# Histogram with Logarithmic Scale and custom breaks

I'm trying to generate a histogram in R with a logarithmic scale for y. Currently I do:

```hist(mydata\$V3, breaks=c(0,1,2,3,4,5,25))
```

This gives me a histogram, but the density between 0 to 1 is so great (about a million values difference) that you can barely make out any of the other bars.

Then I've tried doing:

```mydata_hist <- hist(mydata\$V3, breaks=c(0,1,2,3,4,5,25), plot=FALSE)
plot(rpd_hist\$counts, log="xy", pch=20, col="blue")
```

It gives me sorta what I want, but the bottom shows me the values 1-6 rather than 0, 1, 2, 3, 4, 5, 25. It's also showing the data as points rather than bars. barplot works but then I don't get any bottom axis.

A histogram is a poor-man's density estimate.
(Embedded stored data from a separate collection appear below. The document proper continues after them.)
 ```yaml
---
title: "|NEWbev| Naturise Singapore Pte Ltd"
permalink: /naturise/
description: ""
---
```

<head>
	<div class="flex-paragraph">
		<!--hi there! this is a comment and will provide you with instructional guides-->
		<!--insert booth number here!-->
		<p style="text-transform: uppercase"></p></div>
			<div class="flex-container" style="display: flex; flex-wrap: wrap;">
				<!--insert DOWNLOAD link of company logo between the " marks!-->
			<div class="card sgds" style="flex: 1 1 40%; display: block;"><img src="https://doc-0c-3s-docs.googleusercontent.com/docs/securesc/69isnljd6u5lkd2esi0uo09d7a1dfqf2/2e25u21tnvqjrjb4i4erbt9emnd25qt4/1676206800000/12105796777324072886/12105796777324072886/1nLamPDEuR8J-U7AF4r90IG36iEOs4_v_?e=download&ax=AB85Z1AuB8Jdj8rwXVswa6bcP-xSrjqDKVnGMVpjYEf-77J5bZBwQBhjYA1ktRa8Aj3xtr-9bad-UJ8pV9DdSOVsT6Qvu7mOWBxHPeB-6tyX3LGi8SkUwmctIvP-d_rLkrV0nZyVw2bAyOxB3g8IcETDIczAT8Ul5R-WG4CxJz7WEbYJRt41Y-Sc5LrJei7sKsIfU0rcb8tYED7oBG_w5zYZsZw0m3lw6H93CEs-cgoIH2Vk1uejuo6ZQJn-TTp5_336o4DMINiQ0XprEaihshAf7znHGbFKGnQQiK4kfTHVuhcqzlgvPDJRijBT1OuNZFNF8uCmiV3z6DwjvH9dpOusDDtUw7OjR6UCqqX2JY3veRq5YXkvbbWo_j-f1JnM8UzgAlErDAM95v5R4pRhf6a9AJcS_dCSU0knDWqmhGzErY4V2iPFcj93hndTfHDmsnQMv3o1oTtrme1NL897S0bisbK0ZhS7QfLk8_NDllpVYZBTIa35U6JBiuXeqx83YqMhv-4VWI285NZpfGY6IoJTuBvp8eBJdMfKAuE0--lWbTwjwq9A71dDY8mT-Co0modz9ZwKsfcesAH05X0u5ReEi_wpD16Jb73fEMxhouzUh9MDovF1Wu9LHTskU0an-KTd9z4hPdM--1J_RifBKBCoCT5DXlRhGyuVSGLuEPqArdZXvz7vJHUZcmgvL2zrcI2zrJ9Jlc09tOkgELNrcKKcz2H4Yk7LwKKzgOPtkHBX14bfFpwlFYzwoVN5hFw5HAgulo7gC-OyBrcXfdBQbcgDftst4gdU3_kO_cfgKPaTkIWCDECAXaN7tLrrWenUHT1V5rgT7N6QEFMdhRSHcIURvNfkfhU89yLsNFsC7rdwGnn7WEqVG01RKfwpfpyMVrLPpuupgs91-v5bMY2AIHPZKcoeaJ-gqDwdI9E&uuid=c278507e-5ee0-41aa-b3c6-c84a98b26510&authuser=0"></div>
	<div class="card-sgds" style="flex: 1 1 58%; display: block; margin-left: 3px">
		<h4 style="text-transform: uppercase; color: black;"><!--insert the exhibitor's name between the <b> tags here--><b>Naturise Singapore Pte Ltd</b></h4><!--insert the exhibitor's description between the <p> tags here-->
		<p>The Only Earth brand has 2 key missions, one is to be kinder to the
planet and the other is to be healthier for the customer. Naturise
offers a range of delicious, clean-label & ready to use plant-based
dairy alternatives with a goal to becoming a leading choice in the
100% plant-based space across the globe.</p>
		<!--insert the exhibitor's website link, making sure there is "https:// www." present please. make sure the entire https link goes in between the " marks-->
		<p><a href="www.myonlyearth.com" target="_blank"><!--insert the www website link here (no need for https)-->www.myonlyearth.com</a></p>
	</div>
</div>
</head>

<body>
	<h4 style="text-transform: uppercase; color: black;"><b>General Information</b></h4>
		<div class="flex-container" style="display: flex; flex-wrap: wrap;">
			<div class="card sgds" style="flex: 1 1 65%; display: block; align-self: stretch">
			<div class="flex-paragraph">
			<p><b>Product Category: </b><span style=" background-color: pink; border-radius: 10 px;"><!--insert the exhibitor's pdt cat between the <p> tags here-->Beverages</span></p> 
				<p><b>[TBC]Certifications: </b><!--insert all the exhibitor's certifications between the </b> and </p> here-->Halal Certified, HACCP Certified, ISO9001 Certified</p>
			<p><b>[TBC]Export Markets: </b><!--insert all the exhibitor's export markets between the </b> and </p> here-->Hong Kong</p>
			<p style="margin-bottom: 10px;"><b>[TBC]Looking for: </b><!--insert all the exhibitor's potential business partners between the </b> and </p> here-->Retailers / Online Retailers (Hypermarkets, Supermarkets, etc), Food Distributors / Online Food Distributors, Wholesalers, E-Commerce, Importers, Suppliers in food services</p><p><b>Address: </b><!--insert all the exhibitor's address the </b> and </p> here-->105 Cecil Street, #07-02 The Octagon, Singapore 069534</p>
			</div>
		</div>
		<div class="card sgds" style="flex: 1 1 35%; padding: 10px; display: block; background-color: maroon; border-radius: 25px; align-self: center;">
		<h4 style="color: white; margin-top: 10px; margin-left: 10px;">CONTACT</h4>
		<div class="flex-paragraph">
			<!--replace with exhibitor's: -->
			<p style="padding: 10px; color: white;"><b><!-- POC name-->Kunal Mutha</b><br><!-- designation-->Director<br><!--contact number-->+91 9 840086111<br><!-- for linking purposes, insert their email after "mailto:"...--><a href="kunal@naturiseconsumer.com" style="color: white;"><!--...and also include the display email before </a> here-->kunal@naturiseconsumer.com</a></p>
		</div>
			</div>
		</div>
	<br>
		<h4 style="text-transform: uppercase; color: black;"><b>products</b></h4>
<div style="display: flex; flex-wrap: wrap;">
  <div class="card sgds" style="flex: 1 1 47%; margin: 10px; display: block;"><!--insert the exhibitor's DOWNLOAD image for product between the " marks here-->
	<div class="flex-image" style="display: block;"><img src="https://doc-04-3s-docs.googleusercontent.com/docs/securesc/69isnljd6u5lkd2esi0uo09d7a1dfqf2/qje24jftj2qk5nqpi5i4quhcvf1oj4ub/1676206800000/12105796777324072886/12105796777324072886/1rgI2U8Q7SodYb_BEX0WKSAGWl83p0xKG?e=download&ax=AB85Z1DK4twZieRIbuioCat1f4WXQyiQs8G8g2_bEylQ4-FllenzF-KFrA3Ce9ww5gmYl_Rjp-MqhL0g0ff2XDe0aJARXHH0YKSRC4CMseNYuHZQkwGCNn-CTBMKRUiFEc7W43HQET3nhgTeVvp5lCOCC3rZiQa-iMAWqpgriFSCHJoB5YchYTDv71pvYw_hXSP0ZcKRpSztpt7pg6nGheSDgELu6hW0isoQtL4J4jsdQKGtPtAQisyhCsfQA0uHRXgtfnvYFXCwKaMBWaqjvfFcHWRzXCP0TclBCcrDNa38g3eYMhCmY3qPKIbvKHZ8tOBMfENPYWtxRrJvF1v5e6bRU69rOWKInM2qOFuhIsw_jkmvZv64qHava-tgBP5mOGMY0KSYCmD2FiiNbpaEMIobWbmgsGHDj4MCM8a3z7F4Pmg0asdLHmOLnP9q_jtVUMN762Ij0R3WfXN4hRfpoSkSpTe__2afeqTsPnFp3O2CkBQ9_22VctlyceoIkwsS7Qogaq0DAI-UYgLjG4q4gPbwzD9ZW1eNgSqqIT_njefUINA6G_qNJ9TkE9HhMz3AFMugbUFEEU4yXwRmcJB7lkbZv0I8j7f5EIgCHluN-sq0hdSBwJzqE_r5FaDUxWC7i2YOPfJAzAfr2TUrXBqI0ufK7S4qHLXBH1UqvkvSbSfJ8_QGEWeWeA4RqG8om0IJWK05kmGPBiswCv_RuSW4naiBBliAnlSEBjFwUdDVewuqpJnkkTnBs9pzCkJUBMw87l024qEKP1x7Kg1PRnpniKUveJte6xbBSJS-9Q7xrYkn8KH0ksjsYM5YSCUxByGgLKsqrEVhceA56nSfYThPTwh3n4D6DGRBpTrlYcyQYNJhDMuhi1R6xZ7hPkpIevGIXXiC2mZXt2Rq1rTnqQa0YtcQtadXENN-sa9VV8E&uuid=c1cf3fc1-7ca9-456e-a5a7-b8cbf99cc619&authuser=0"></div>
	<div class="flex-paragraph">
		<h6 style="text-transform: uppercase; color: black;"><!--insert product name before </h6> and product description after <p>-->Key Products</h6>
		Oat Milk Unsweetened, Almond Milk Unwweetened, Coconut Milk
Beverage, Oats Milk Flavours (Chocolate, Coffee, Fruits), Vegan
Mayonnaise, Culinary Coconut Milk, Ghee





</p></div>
Note that in your call to hist() using default arguments, you get frequencies not probabilities -- add ,prob=TRUE to the call if you want probabilities.

As for the log axis problem, don't use 'x' if you do not want the x-axis transformed:

```plot(mydata_hist\$count, log="y", type='h', lwd=10, lend=2)
```

gets you bars on a log-y scale -- the look-and-feel is still a little different but can probably be tweaked.

Lastly, you can also do hist(log(x), ...) to get a histogram of the log of your data.

Another option would be to use the package ggplot2.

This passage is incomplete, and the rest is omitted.